R.J. Dwayne Miller, a University Professor in the Departments of Chemistry and Physics in the Faculty of Arts & Science, has been named a Fellow of the Royal Society, the UK’s national academy of sciences and the oldest science academy in continuous existence.
Miller and the other new fellows were selected for their substantial contribution to the advancement of science and, according to the Royal Society, because they have “pushed forward the boundaries of their respective fields and had a beneficial influence on the world beyond.” The new fellows and foreign members join the ranks of Stephen Hawking, Isaac Newton, Charles Darwin, Albert Einstein, Lise Meitner, Subrahmanyan Chandrasekhar and Dorothy Hodgkin.

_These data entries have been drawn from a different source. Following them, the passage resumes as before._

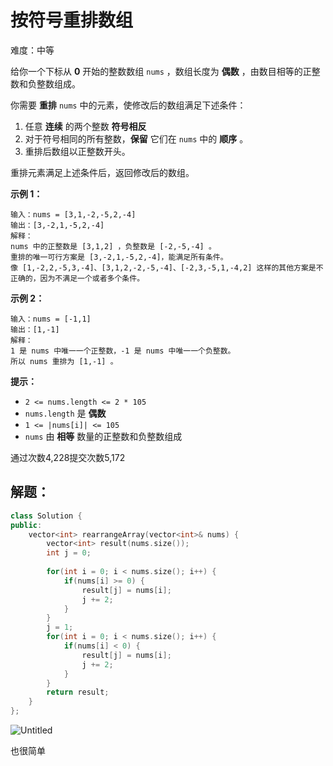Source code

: # 按符号重排数组

难度：中等

给你一个下标从 **0** 开始的整数数组 `nums` ，数组长度为 **偶数** ，由数目相等的正整数和负整数组成。

你需要 **重排** `nums` 中的元素，使修改后的数组满足下述条件：

1. 任意 **连续** 的两个整数 **符号相反**
2. 对于符号相同的所有整数，**保留** 它们在 `nums` 中的 **顺序** 。
3. 重排后数组以正整数开头。

重排元素满足上述条件后，返回修改后的数组。

**示例 1：**

```
输入：nums = [3,1,-2,-5,2,-4]
输出：[3,-2,1,-5,2,-4]
解释：
nums 中的正整数是 [3,1,2] ，负整数是 [-2,-5,-4] 。
重排的唯一可行方案是 [3,-2,1,-5,2,-4]，能满足所有条件。
像 [1,-2,2,-5,3,-4]、[3,1,2,-2,-5,-4]、[-2,3,-5,1,-4,2] 这样的其他方案是不正确的，因为不满足一个或者多个条件。
```

**示例 2：**

```
输入：nums = [-1,1]
输出：[1,-1]
解释：
1 是 nums 中唯一一个正整数，-1 是 nums 中唯一一个负整数。
所以 nums 重排为 [1,-1] 。
```

**提示：**

- `2 <= nums.length <= 2 * 105`
- `nums.length` 是 **偶数**
- `1 <= |nums[i]| <= 105`
- `nums` 由 **相等** 数量的正整数和负整数组成

通过次数4,228提交次数5,172

## 解题：

```cpp
class Solution {
public:
    vector<int> rearrangeArray(vector<int>& nums) {
        vector<int> result(nums.size());
        int j = 0;
        
        for(int i = 0; i < nums.size(); i++) {
            if(nums[i] >= 0) {
                result[j] = nums[i];
                j += 2;
            }
        }
        j = 1;
        for(int i = 0; i < nums.size(); i++) {
            if(nums[i] < 0) {
                result[j] = nums[i];
                j += 2;
            }
        }
        return result;
    }
};
```

![Untitled](https://s3-us-west-2.amazonaws.com/secure.notion-static.com/b51da2f0-85f6-45cc-a8a4-476e128da9e6/Untitled.png)

也很简单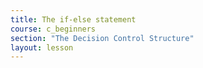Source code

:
 ```yaml
---
title: The if-else statement
course: c_beginners
section: "The Decision Control Structure"
layout: lesson
---
```

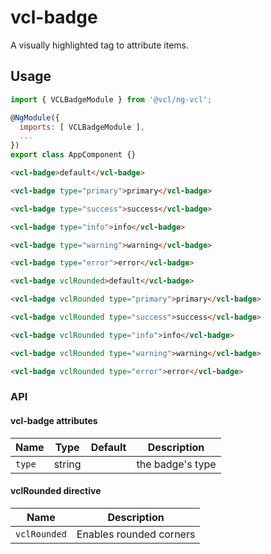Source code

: # vcl-badge

A visually highlighted tag to attribute items.

## Usage

```js
import { VCLBadgeModule } from '@vcl/ng-vcl';

@NgModule({
  imports: [ VCLBadgeModule ],
  ...
})
export class AppComponent {}
```

```html
<vcl-badge>default</vcl-badge>

<vcl-badge type="primary">primary</vcl-badge>

<vcl-badge type="success">success</vcl-badge>

<vcl-badge type="info">info</vcl-badge>

<vcl-badge type="warning">warning</vcl-badge>

<vcl-badge type="error">error</vcl-badge>

<vcl-badge vclRounded>default</vcl-badge>

<vcl-badge vclRounded type="primary">primary</vcl-badge>

<vcl-badge vclRounded type="success">success</vcl-badge>

<vcl-badge vclRounded type="info">info</vcl-badge>

<vcl-badge vclRounded type="warning">warning</vcl-badge>

<vcl-badge vclRounded type="error">error</vcl-badge>
```

### API

#### vcl-badge attributes

Name       | Type   | Default | Description
---------- | ------ | ------- | ------------------------------------------------------------
`type`     | string |         | the badge's type

#### vclRounded directive

Name         | Description
----------   | ------------------------------------------------------------
`vclRounded` | Enables rounded corners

Miller is being recognized for his pioneering work on ultrabright electron sources that made it possible to capture atomic motions at the fundamental space-time limit to imaging chemistry — one of the grand challenges in chemistry. This work and his seminal contributions to nonlinear spectroscopy have directly revealed the key reaction modes directing chemistry and the associated enormous reduction in dimensionality that occurs during the barrier crossings involved in chemical transformations. His work has exposed the spatially correlated degrees of freedom directing chemical processes that has enabled chemistry to be scaled in complexity from a few atom molecules to biological systems.
“Being elected to the Royal Society is the equivalent of being selected to a Walk of Fame for scientists,” says Miller. “It is an incredible honour to be considered, never mind being included in this singular group of individuals who have given us a new set of glasses with which to see the world more clearly.”